Letter
神経科学:連合学習の際の嗅内皮質–海馬間の集団ニューロン活動の協調
Nature 510, 7503 doi: 10.1038/nature13162
分散型脳回路内の機能的に特化したニューロン同士の相互作用を仲介する機構として皮質振動を示す証拠が集まりつつある。こうした相互作用を利用している可能性のある脳機能の1つに宣言的記憶(エピソードや事実のように、意識的に想起が可能な記憶)がある。宣言的記憶は、海馬と新皮質とをつなぐ嗅内皮質の回路によって可能になる。宣言的記憶の記銘と検索の際には、嗅内皮質と海馬の回路がシータ振動とガンマ振動を介して相互作用すると考えられており、これらは、覚醒状態の齧歯類の両領域で記録される振動スペクトルの主成分である。この考えを支持するように、よく訓練されたラットでは、定常状態下の嗅内皮質と海馬間で、シータ波とガンマ波の結合が観察されている。しかし、領域間の結合と記憶形成との関係は、まだよく分かっていない。

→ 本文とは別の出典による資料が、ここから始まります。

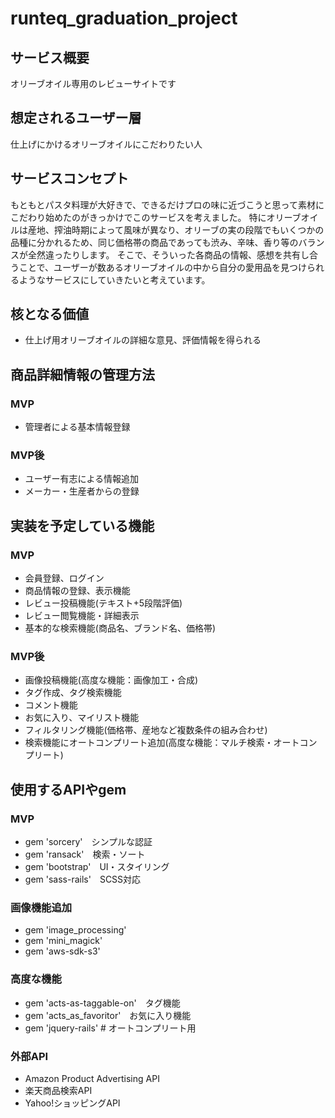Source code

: # runteq_graduation_project

## サービス概要
オリーブオイル専用のレビューサイトです

## 想定されるユーザー層
仕上げにかけるオリーブオイルにこだわりたい人

## サービスコンセプト
もともとパスタ料理が大好きで、できるだけプロの味に近づこうと思って素材にこだわり始めたのがきっかけでこのサービスを考えました。
特にオリーブオイルは産地、搾油時期によって風味が異なり、オリーブの実の段階でもいくつかの品種に分かれるため、同じ価格帯の商品であっても渋み、辛味、香り等のバランスが全然違ったりします。
そこで、そういった各商品の情報、感想を共有し合うことで、ユーザーが数あるオリーブオイルの中から自分の愛用品を見つけられるようなサービスにしていきたいと考えています。

## 核となる価値
* 仕上げ用オリーブオイルの詳細な意見、評価情報を得られる

## 商品詳細情報の管理方法
### MVP
* 管理者による基本情報登録
### MVP後
* ユーザー有志による情報追加
* メーカー・生産者からの登録

## 実装を予定している機能
### MVP
* 会員登録、ログイン
* 商品情報の登録、表示機能
* レビュー投稿機能(テキスト+5段階評価)
* レビュー閲覧機能・詳細表示
* 基本的な検索機能(商品名、ブランド名、価格帯)

### MVP後
* 画像投稿機能(高度な機能：画像加工・合成)
* タグ作成、タグ検索機能
* コメント機能
* お気に入り、マイリスト機能
* フィルタリング機能(価格帯、産地など複数条件の組み合わせ)
* 検索機能にオートコンプリート追加(高度な機能：マルチ検索・オートコンプリート)

## 使用するAPIやgem
### MVP
* gem 'sorcery'　シンプルな認証
* gem 'ransack'　検索・ソート
* gem 'bootstrap'　UI・スタイリング
* gem 'sass-rails'　SCSS対応

### 画像機能追加
* gem 'image_processing'
* gem 'mini_magick'
* gem 'aws-sdk-s3'

### 高度な機能
* gem 'acts-as-taggable-on'　タグ機能
* gem 'acts_as_favoritor'　お気に入り機能
* gem 'jquery-rails'  # オートコンプリート用

### 外部API
* Amazon Product Advertising API
* 楽天商品検索API
* Yahoo!ショッピングAPI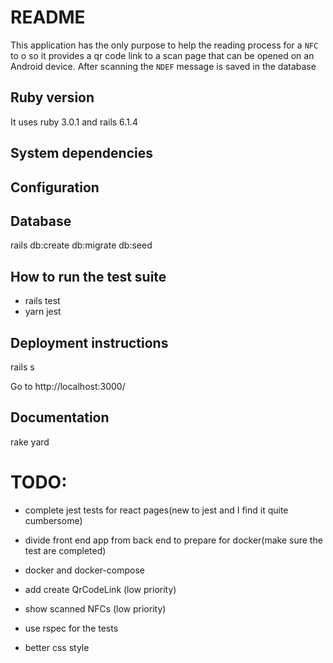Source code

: # README

This application has the only purpose to help the reading process for a `NFC`
to o so it provides a qr code link to a scan page that can be opened on an Android device.
After scanning the `NDEF` message is saved in the database

## Ruby version

It uses ruby 3.0.1 and rails 6.1.4


## System dependencies

## Configuration

## Database

rails db:create db:migrate db:seed

## How to run the test suite

* rails test
* yarn jest

## Deployment instructions

rails s

Go to http://localhost:3000/

## Documentation

rake yard


# TODO:

* complete jest tests for react pages(new to jest and I find it quite cumbersome)

* divide front end app from back end to prepare for docker(make sure the test are completed)

* docker and docker-compose

* add create QrCodeLink (low priority)

* show scanned NFCs (low priority)

* use rspec for the tests

* better css style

今回、連合学習の連続した各段階で多点記録を行い、直接結合している嗅内皮質と海馬の回路の間の発火パターンのコヒーレンスが、嗅覚手がかりを使って進路を決める行動を学習中のラットで、学習とともに発達すること、およびこのようなコヒーレンスが各領域での独特な試行結果のための集団表現の発達と常に結び付いていることが分かった。嗅内皮質と海馬の結合は、海馬CA1の遠位部および嗅内皮質の外側部(これらは海馬への嗅覚入力を主に受ける亜領域)の間で、20~40 Hzの振動数帯域に特異的に観察された。全体として、これらの結果から、においと場所の連合記憶の記銘時と検索時に、離れた神経回路間で発達する表現を同調させる機構は、20~40 Hzの振動だと考えられる。